My personal experience with Postgres as a developer is very good, so it can be expected to gain a considerable number of users in the next few years. You, Larry, will certainly find many ways to screw up MySQL and that will mean people will move to Postgres in masses.
RE: Thanks, Larry
"....even wealthy customers such as major stock exchanges will soon adopt as a replacement for your pricey Oracle RDBMS...." Well, yes and no. There are a lot of smaller Oracle DB instances that can be ripped out and replaced by Postgres (and some nice docs on the hp webby on how to do it), but in the high-end there is still the issue of scale, which Oracle simply does better at the moment.
@"Postgres does not scale sufficiently"
I do think plenty of DB users are now capable of using a more "googly" database architecture, which means partitioning a database on the application level.
For example, an airline reservation system could be split into 50 physical servers, with each handling 1/50 of the airline's aircraft. It is not horribly difficult to do that, if an application is designed to do that from the beginning.
All what is required is a little more education and work by the application developers. And certainly an open mind, something which is of course in short supply in many operations...
Try using an example about which you actually know something.

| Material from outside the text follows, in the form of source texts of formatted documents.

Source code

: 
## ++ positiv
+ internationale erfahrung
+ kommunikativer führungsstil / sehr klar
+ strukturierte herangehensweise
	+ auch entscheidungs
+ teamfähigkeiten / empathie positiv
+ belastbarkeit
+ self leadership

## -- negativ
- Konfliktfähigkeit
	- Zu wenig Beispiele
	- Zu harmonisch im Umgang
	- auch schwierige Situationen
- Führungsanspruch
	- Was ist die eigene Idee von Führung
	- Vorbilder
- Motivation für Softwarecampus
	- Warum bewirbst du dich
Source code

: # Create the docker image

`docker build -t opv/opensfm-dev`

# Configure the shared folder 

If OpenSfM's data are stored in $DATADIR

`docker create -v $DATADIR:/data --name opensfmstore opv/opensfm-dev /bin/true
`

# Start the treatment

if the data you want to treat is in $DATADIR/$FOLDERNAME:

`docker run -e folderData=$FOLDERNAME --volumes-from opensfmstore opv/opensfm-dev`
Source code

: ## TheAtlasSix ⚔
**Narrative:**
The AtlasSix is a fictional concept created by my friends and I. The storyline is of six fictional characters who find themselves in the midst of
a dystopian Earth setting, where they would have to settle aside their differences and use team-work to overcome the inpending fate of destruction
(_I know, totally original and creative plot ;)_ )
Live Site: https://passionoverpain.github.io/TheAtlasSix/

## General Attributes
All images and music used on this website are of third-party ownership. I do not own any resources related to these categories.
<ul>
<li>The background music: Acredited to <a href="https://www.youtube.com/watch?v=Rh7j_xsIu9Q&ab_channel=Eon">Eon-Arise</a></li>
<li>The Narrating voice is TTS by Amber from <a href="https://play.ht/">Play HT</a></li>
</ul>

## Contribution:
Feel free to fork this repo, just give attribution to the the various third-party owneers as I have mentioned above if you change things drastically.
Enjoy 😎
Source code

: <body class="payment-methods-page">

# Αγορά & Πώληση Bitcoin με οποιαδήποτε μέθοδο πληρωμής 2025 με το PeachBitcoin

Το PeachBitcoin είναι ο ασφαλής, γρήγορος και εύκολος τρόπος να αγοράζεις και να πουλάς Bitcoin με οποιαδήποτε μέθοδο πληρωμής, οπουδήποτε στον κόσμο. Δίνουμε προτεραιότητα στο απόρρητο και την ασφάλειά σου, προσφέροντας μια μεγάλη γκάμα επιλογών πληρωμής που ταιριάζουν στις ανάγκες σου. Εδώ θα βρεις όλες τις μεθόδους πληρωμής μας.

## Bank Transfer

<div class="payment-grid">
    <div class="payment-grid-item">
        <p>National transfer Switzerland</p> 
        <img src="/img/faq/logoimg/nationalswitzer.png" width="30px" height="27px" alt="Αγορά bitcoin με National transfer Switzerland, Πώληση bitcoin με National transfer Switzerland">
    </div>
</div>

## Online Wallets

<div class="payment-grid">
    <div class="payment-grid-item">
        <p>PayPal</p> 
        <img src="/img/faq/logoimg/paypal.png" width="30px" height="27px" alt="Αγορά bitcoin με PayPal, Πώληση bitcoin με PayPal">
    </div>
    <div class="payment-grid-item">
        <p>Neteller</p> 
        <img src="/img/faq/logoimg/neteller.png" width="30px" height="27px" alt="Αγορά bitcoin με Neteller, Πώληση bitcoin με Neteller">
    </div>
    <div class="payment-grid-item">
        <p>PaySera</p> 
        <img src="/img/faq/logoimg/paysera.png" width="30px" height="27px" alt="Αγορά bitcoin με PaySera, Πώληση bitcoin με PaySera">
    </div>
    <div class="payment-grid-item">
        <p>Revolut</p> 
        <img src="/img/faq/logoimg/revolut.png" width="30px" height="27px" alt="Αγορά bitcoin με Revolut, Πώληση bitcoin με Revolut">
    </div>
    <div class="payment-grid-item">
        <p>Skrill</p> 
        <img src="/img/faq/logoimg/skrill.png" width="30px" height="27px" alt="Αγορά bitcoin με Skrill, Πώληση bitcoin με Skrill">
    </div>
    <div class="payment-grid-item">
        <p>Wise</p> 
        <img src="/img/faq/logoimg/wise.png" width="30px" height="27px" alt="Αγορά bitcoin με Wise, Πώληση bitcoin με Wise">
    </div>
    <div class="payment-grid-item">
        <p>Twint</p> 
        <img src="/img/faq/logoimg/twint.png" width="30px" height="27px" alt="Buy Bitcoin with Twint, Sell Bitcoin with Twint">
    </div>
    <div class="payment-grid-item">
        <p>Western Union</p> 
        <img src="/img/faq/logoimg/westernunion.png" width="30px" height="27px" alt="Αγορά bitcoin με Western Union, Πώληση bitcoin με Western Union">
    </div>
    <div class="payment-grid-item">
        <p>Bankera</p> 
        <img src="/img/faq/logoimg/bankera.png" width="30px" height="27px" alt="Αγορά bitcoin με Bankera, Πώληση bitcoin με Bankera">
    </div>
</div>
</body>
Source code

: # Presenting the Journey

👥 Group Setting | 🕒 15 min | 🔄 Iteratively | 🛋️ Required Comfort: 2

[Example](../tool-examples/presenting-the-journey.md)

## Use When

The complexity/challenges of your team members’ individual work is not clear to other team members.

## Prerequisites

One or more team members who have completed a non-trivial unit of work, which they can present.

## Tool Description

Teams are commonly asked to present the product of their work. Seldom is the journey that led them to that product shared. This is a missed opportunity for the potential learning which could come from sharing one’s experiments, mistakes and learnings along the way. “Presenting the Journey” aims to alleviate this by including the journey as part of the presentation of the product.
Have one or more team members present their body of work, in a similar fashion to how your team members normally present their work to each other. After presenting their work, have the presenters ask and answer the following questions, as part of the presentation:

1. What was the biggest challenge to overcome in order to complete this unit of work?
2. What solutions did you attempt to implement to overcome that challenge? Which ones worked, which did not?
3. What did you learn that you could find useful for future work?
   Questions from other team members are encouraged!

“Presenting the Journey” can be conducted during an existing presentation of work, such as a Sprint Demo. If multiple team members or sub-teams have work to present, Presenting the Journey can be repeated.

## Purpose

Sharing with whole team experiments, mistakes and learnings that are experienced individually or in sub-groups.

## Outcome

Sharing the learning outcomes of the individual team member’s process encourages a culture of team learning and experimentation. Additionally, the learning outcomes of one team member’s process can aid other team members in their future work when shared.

Maybe my wording was not accurate, I meant "aircraft boarding/seat reservation system". Tell me why my approach can't work.
Also, tell me why this design pattern cannot be applied to scores of other business problems such as manufacturing cars, telecommunications, government financial systems and so on.
This always seemed the obvious downside to Oracle buying Sun. As a standalone RDBMS vendor, they had the strategic weakness: you'd have to use it alongside an OS from IBM, HP/DEC/Compaq, Sun, Microsoft or some form of Linux. In almost every case they'd be going up against an RDBMS with "home field advantage" - I remember specific API changes slipped into a Windows 2000 Service Pack to boost SQL Server's performance at the time, for example, no doubt each platform has more recent equivalents - so I'm sure the Sun/IBM sales guy would have kept slipping into conversation "yes, we'd be happy to stick in an extra 128 Gb of RAM to make Oracle keep up ... did I mention we've got a special price on $OTHER_DBMS?"
I've always been impressed - or depressed - by the effectiveness of Oracle's brand-marketing to non-technical management types; I once spent at least an hour explaining why actually, Oracle *wouldn't* be the best way to store the 100k of text we had in an XML file. It was really important data, y'see, so surely it needed really Enterprisey(TM) storage around it...
Oracle System Diversity Was A Strength
I disagree with the first part of your analysis. Oracle grew big by having their RDBMS running on nearly every computer except Atari, Amiga and C64. This is quite similar to the success of Intel, Microsoft and Seagate, who all specialized on a part of a computer system, as opposed to the "vertical integration" of IBM, DEC, Unisys and HP.
IBM is gradually un-becoming a hardware and systems company, while Intel, MS, Nvidia, Seagate and so on are stronger than ever. Mr Larry simply made the wrong turn by buying SUN. It probably was the fulfillment of his dreams, but not of his rational thought.